• Saved entries
######
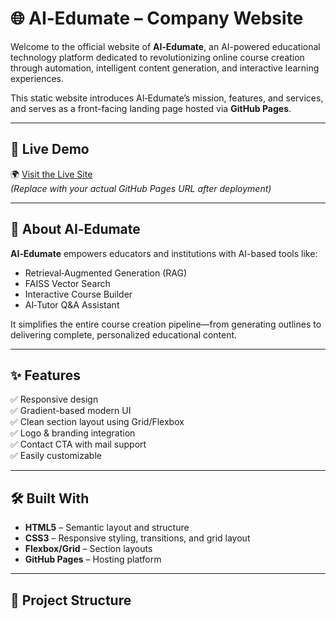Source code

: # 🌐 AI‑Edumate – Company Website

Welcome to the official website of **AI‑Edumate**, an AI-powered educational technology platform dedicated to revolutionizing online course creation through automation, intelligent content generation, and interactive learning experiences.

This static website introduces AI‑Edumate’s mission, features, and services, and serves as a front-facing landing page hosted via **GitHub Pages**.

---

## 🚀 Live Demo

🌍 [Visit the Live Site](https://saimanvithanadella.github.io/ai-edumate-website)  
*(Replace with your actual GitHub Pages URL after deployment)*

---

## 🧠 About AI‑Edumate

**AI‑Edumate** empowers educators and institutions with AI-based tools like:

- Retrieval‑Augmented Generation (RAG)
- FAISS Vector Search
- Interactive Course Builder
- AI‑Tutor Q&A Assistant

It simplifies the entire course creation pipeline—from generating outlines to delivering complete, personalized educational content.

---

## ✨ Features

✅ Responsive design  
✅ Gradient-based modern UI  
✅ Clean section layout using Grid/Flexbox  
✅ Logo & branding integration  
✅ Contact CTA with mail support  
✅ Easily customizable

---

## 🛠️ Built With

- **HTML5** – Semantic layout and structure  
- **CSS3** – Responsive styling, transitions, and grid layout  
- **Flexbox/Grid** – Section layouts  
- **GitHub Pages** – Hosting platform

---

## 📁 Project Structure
######
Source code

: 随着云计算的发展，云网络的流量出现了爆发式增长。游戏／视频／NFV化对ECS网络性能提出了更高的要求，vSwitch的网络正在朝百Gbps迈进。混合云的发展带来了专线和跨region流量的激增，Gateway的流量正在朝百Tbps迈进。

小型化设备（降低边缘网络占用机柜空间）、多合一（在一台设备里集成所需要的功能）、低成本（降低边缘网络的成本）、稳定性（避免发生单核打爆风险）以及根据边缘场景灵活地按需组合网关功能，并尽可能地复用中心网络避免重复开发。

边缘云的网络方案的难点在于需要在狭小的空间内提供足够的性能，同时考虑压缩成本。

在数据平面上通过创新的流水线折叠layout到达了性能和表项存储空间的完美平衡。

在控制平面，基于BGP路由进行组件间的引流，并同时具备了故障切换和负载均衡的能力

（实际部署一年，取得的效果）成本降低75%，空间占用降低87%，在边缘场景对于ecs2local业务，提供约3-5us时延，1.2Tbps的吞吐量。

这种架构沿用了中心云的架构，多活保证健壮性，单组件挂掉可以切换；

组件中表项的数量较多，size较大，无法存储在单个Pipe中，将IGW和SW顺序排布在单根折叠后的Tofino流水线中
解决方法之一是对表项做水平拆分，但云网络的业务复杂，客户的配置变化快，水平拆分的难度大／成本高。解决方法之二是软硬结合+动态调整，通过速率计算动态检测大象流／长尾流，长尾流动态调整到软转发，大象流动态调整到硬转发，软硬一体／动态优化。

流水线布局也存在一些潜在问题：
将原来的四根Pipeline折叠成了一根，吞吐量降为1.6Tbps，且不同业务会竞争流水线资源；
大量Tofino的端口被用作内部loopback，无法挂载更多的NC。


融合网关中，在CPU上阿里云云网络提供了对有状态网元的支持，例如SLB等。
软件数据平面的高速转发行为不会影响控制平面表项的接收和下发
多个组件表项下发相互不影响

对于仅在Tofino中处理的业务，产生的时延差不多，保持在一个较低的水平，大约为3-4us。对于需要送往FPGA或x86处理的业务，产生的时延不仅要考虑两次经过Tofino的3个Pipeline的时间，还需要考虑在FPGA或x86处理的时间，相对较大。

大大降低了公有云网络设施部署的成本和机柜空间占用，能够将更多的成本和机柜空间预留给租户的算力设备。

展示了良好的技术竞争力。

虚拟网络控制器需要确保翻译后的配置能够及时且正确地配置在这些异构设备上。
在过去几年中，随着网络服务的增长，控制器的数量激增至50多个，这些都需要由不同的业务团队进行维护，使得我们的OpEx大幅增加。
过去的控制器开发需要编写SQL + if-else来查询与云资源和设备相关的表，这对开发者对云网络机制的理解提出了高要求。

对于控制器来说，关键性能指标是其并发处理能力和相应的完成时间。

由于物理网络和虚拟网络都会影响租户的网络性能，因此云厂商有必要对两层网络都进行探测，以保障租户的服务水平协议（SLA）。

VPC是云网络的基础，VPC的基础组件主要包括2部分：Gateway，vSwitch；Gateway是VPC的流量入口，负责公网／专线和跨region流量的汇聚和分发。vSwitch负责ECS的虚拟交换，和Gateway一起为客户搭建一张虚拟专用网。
######
• Directions for this task
Your answer should consist solely of the lines above from the line with "这种架构沿用了中心云的架构，多活保证健壮性，单组件挂掉可以切换；" to the line with "VPC是云网络的基础，VPC", both included, reproduced exactly.

• Task result
这种架构沿用了中心云的架构，多活保证健壮性，单组件挂掉可以切换；

组件中表项的数量较多，size较大，无法存储在单个Pipe中，将IGW和SW顺序排布在单根折叠后的Tofino流水线中
解决方法之一是对表项做水平拆分，但云网络的业务复杂，客户的配置变化快，水平拆分的难度大／成本高。解决方法之二是软硬结合+动态调整，通过速率计算动态检测大象流／长尾流，长尾流动态调整到软转发，大象流动态调整到硬转发，软硬一体／动态优化。

流水线布局也存在一些潜在问题：
将原来的四根Pipeline折叠成了一根，吞吐量降为1.6Tbps，且不同业务会竞争流水线资源；
大量Tofino的端口被用作内部loopback，无法挂载更多的NC。


融合网关中，在CPU上阿里云云网络提供了对有状态网元的支持，例如SLB等。
软件数据平面的高速转发行为不会影响控制平面表项的接收和下发
多个组件表项下发相互不影响

对于仅在Tofino中处理的业务，产生的时延差不多，保持在一个较低的水平，大约为3-4us。对于需要送往FPGA或x86处理的业务，产生的时延不仅要考虑两次经过Tofino的3个Pipeline的时间，还需要考虑在FPGA或x86处理的时间，相对较大。

大大降低了公有云网络设施部署的成本和机柜空间占用，能够将更多的成本和机柜空间预留给租户的算力设备。

展示了良好的技术竞争力。

虚拟网络控制器需要确保翻译后的配置能够及时且正确地配置在这些异构设备上。
在过去几年中，随着网络服务的增长，控制器的数量激增至50多个，这些都需要由不同的业务团队进行维护，使得我们的OpEx大幅增加。
过去的控制器开发需要编写SQL + if-else来查询与云资源和设备相关的表，这对开发者对云网络机制的理解提出了高要求。

对于控制器来说，关键性能指标是其并发处理能力和相应的完成时间。

由于物理网络和虚拟网络都会影响租户的网络性能，因此云厂商有必要对两层网络都进行探测，以保障租户的服务水平协议（SLA）。

VPC是云网络的基础，VPC的基础组件主要包括2部分：Gateway，vSwitch；Gateway是VPC的流量入口，负责公网／专线和跨region流量的汇聚和分发。vSwitch负责ECS的虚拟交换，和Gateway一起为客户搭建一张虚拟专用网。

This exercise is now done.